Stored data
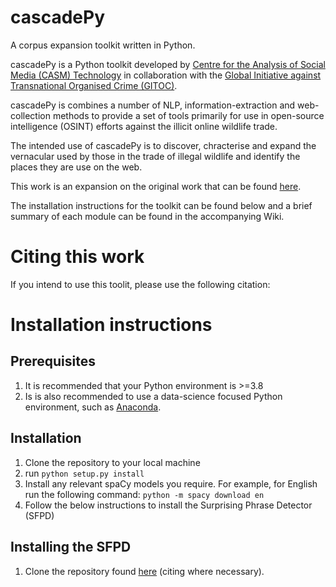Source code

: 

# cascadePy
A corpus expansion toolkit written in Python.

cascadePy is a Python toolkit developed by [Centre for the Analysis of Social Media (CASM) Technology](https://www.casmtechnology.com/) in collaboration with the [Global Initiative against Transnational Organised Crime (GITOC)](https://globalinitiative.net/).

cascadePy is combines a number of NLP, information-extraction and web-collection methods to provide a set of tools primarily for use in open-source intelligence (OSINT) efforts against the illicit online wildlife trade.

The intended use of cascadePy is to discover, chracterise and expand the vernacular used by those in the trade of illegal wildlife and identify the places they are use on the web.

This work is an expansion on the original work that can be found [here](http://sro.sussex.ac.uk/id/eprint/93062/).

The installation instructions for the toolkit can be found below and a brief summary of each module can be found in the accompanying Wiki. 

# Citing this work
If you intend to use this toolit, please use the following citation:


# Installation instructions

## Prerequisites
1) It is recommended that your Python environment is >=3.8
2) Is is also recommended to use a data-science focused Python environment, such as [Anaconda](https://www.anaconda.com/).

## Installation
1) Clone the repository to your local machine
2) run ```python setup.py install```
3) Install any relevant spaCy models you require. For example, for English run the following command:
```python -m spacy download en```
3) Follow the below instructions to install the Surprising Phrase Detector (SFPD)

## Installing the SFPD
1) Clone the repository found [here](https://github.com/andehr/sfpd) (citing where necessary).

**ACTIVITY**
Repeat exactly the lines from the line containing "## Installing the SFPD" through the last line of the records above, including both, and nothing else.

**RESPONSE FOR THIS EXERCISE**
## Installing the SFPD
1) Clone the repository found [here](https://github.com/andehr/sfpd) (citing where necessary).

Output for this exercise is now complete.